Some weeks ago, I visited Visuon to talk about virtual reality and Visuon’s tools for producing VR content. I was naturally interested in Visuon’s VR CMS, as all sorts of content management systems are my bread and butter. After talking and demoing, we started to discuss the future of learning, training, and virtual reality, and you can read about that on Visuon’s blog.
Since that, I’ve been thinking about the past, present, and future of both technical communication and my career. Most technical communicators have started their career working with paper and prints. The main concern was the text, or the images, or the co-operation of those two. Then along came videos and animations, and we had to learn to design things that weren’t static anymore. And now, we’re thinking about how to reuse and single-source content in different virtual reality/augmented reality/mixed reality applications. The advances in technology have also changed the channels to which we produce our content, and that’s the natural evolution of this profession. But it’s not just about the technology, even though that is a big deal for technical communication. It’s mostly about learning. Technical communication is all about teaching and learning.

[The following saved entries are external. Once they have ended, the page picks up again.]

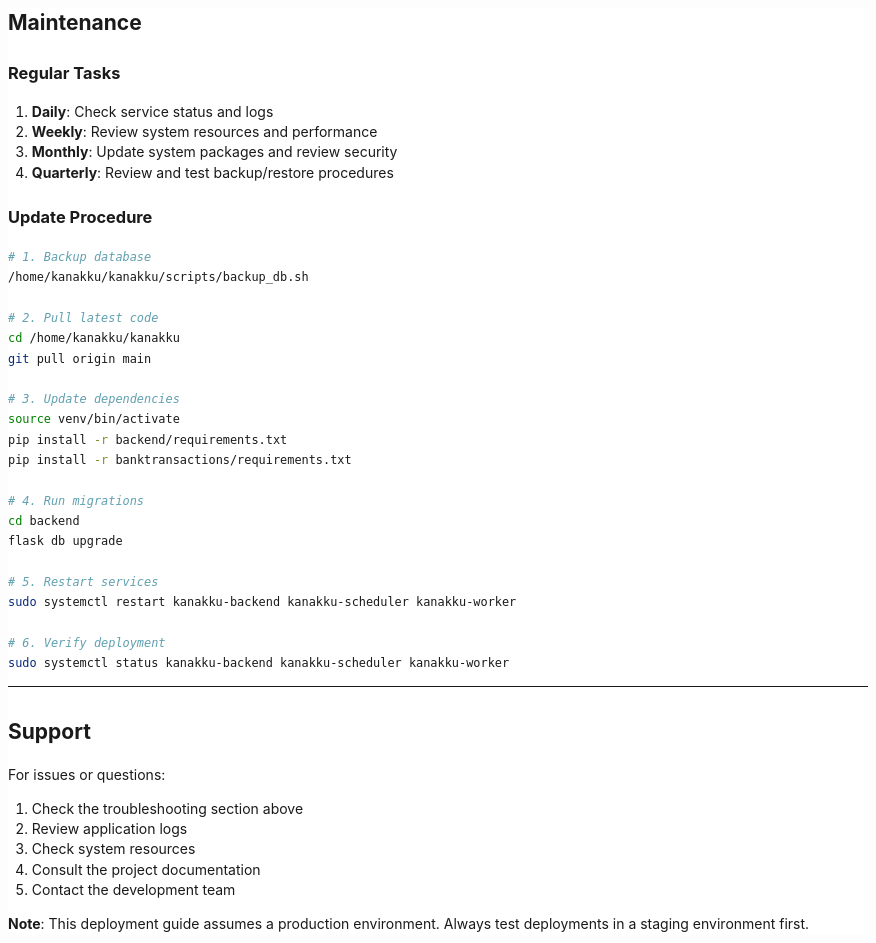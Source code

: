 ## Maintenance

### Regular Tasks

1. **Daily**: Check service status and logs
2. **Weekly**: Review system resources and performance
3. **Monthly**: Update system packages and review security
4. **Quarterly**: Review and test backup/restore procedures

### Update Procedure

```bash
# 1. Backup database
/home/kanakku/kanakku/scripts/backup_db.sh

# 2. Pull latest code
cd /home/kanakku/kanakku
git pull origin main

# 3. Update dependencies
source venv/bin/activate
pip install -r backend/requirements.txt
pip install -r banktransactions/requirements.txt

# 4. Run migrations
cd backend
flask db upgrade

# 5. Restart services
sudo systemctl restart kanakku-backend kanakku-scheduler kanakku-worker

# 6. Verify deployment
sudo systemctl status kanakku-backend kanakku-scheduler kanakku-worker
```

---

## Support

For issues or questions:
1. Check the troubleshooting section above
2. Review application logs
3. Check system resources
4. Consult the project documentation
5. Contact the development team

**Note**: This deployment guide assumes a production environment. Always test deployments in a staging environment first.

I’m an author, but I identify also as a teacher (and not just because I have taught short courses at the Tampere University for years and currently online at Cork Institute of Technology). Therefore I’m not only interested in how people read, but also how they learn. Look, for example, at the article about learning in Wikipedia: there’s a lot to be interested about!
For me, the “three learning styles” thinking is very familiar, as that’s what I’ve been taught. In case you’ve forgotten, the three learning styles are:
- auditory (learn by hearing and listening)
- visual (learn by reading or seeing pictures)
- tactile (learn by touching and doing)
It has been recommended for years that you should provide something for each of these groups. However, even though people have their own learning styles or rather, learning preferences, these preferences may not matter.
I believe that it’s always the engagement that matters most. You have to provide people engaging (learning) content. Quite often that means visual, moving content. Naturally there are people (much like me) who prefer text and who don’t like to watch a video because they want to proceed at their own speed instead of at a speed that someone else dictates (yes, there’s always the pause button, but still). And naturally, there are people who dedicate a lot of time checking out the materials that are provided to them, and people (much like me) who have a shorter attention span than a goldfish and move on immediately if the first bit of content doesn’t pique their interest. It’s all about knowing your audience, and how to engage them!
It will be interesting to see how the technical content that we create and its channels continue to evolve, and how do we transfer the know-how of producing text and images to the know-how of producing content for virtual reality. Or, will it still be just about providing the right amount of information to the right person at the right time in the right way?